Solution & Explanation

When flipping a fair coin three times, there are a total of $2^3 = 8$ possible outcomes. These outcomes are:

• HHH
• HHT
• HTH
• HTT
• THH
• THT
• TTH
• TTT

Given the problem, we need to determine the probability of obtaining exactly two heads and one tail, regardless of the order. The combinations that satisfy this condition are:

• HHT
• HTH
• THH

Thus, there are 3 favorable outcomes.

Probability Calculation

The probability of a specific outcome when flipping a fair coin is $\frac{1}{2}$ for heads and $\frac{1}{2}$ for tails.

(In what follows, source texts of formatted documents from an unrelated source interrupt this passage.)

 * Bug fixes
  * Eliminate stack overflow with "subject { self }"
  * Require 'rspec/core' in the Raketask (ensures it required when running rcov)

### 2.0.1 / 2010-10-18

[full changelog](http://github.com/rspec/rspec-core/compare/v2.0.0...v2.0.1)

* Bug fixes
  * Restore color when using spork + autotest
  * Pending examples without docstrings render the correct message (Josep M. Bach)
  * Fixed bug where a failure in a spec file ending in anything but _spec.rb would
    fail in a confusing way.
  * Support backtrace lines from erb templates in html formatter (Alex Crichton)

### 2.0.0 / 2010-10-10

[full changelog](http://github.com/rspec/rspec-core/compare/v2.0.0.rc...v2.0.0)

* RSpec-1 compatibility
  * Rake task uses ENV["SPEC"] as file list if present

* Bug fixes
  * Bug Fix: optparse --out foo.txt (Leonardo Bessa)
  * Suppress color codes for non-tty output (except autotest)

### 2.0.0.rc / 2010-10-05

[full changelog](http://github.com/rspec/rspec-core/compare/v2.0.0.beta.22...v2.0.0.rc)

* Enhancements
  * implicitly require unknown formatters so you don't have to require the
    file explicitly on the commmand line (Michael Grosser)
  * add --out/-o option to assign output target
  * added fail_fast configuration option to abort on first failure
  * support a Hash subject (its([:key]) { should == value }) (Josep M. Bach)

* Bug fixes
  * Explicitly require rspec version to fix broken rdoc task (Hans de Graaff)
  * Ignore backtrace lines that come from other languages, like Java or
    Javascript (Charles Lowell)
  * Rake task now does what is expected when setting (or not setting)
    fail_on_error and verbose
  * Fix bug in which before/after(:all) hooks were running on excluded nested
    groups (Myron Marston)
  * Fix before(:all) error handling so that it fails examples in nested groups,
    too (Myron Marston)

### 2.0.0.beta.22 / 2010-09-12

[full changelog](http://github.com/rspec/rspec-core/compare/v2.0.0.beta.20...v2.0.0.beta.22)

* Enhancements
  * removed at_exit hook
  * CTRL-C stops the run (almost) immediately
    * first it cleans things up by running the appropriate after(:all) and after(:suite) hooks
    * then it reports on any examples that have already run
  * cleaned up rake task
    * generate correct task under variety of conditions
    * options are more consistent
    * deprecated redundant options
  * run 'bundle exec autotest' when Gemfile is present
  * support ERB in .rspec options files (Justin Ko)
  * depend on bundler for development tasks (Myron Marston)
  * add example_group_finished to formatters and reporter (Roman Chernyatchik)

To find the probability of getting exactly two heads and one tail, we use the binomial probability formula:

$P(X = k) = \binom{n}{k} \cdot p^k \cdot (1-p)^{n-k}$

Where:

• $n = 3$ (number of trials)
• $k = 2$ (number of successes, i.e., heads)
• $p = 0.5$ (probability of getting heads on each flip)
• $\binom{n}{k} = \frac{n!}{k!(n-k)!}$ is the binomial coefficient.

Step-by-Step Calculation:

1. Compute the binomial coefficient $\binom{3}{2}$: $\binom{3}{2} = \frac{3!}{2!(3-2)!} = \frac{3 \cdot 2 \cdot 1}{2 \cdot 1 \cdot 1} = 3$

2. Compute the probability using the binomial formula: $P(X = 2) = \binom{3}{2} \cdot (0.5)^2 \cdot (0.5)^{3-2}$ $P(X = 2) = 3 \cdot (0.5)^2 \cdot (0.5)^1 = 3 \cdot 0.25 \cdot 0.5 = 3 \cdot 0.125 = 0.375$

Conclusion:

The probability of obtaining exactly two heads and one tail when flipping a coin three times is 0.375 or 37.5%.

This solution aligns with the principles of binomial distribution, where each coin flip is an independent trial with two possible outcomes, and we are interested in the number of successes (heads) in these trials.